▸ **TO DO**:
Copy each line of the records that contains the word "giữa".

==== RECORDS TO USE

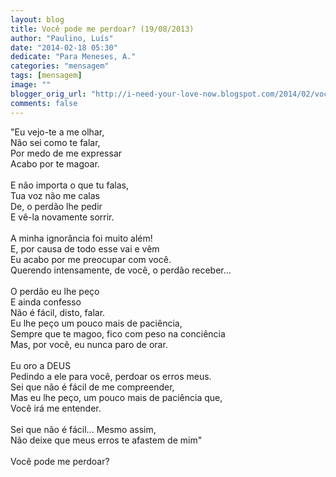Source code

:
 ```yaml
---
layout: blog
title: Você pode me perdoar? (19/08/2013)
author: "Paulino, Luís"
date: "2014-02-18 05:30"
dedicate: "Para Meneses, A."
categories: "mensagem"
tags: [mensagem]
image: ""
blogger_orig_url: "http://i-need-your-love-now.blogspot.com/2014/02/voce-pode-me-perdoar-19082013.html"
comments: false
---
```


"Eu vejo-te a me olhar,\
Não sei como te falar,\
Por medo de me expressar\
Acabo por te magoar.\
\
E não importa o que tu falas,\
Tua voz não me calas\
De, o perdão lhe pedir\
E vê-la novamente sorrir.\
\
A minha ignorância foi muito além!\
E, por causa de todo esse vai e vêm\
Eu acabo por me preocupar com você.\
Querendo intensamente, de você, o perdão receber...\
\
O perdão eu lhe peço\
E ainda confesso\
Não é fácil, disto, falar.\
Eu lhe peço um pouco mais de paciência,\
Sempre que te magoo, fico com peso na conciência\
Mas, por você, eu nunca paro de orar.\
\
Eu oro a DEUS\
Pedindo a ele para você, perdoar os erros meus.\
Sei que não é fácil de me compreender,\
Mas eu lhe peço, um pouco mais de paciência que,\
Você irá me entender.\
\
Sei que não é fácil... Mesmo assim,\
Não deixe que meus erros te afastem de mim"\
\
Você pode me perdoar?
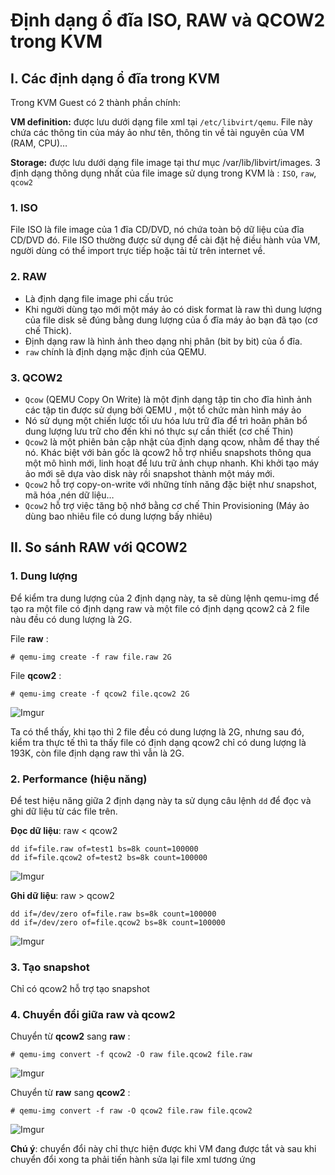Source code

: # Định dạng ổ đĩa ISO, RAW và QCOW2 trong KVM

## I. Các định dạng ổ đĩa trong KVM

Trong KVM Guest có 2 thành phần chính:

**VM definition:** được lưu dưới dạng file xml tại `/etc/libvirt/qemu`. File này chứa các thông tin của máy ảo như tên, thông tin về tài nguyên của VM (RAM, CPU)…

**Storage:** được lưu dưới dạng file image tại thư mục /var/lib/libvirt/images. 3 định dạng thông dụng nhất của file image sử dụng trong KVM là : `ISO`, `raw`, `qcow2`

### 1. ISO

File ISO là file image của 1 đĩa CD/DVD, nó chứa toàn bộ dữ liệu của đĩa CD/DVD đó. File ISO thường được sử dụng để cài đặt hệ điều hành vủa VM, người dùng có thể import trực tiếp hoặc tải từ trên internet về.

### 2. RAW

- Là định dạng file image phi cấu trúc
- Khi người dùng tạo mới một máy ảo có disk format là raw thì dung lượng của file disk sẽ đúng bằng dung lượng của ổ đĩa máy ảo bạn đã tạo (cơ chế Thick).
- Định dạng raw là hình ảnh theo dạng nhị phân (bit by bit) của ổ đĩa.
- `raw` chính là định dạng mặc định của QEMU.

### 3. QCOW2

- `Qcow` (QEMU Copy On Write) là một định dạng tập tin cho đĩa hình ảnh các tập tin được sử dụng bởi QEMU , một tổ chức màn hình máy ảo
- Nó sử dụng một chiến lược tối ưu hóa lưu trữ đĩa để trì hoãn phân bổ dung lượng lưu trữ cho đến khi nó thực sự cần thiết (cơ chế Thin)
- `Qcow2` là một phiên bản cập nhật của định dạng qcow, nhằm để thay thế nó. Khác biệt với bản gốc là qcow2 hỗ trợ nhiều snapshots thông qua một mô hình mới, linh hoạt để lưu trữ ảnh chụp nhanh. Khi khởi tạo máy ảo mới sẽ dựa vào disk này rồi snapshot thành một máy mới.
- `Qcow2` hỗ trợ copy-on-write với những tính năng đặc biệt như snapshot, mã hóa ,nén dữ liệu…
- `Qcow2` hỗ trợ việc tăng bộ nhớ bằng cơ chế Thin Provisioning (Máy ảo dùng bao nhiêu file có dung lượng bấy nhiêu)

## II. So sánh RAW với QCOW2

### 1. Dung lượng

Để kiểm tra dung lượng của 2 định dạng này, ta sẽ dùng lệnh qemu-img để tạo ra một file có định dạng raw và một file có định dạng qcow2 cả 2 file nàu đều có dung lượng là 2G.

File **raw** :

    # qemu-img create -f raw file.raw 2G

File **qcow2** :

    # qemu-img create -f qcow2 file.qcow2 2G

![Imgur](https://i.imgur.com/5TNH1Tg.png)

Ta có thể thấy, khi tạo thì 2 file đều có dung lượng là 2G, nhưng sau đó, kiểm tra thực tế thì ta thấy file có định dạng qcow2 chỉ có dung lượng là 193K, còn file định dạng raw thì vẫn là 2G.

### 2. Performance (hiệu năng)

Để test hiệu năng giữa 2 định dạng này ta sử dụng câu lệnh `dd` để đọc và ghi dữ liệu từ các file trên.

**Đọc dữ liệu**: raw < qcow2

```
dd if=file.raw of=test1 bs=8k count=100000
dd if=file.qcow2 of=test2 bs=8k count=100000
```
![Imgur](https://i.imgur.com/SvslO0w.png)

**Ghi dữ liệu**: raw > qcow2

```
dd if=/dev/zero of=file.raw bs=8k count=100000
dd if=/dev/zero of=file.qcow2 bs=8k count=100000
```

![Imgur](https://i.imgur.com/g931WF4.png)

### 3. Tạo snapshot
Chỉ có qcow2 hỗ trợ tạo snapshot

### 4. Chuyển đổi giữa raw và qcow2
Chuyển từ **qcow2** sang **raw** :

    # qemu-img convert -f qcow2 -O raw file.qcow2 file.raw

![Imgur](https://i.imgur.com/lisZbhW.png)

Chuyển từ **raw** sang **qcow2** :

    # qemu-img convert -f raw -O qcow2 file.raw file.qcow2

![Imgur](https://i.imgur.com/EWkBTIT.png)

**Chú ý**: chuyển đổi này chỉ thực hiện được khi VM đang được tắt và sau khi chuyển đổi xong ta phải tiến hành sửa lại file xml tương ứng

========

▸ **ANSWER SPACE**:
Để test hiệu năng giữa 2 định dạng này ta sử dụng câu lệnh `dd` để đọc và ghi dữ liệu từ các file trên.
### 4. Chuyển đổi giữa raw và qcow2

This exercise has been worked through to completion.